_Assignment_. Exclude the pictures and repeat all of the data exactly.

_Study material_.
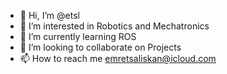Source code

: - 👋 Hi, I’m @etsl
- 👀 I’m interested in Robotics and Mechatronics
- 🌱 I’m currently learning ROS
- 💞️ I’m looking to collaborate on Projects
- 📫 How to reach me emretsaliskan@icloud.com

<!---
etsl/etsl is a ✨ special ✨ repository because its `README.md` (this file) appears on your GitHub profile.
You can click the Preview link to take a look at your changes.
--->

_Output for this task_.
Source code

: - 👋 Hi, I’m @etsl
- 👀 I’m interested in Robotics and Mechatronics
- 🌱 I’m currently learning ROS
- 💞️ I’m looking to collaborate on Projects
- 📫 How to reach me emretsaliskan@icloud.com

<!---
etsl/etsl is a ✨ special ✨ repository because its `README.md` (this file) appears on your GitHub profile.
You can click the Preview link to take a look at your changes.
--->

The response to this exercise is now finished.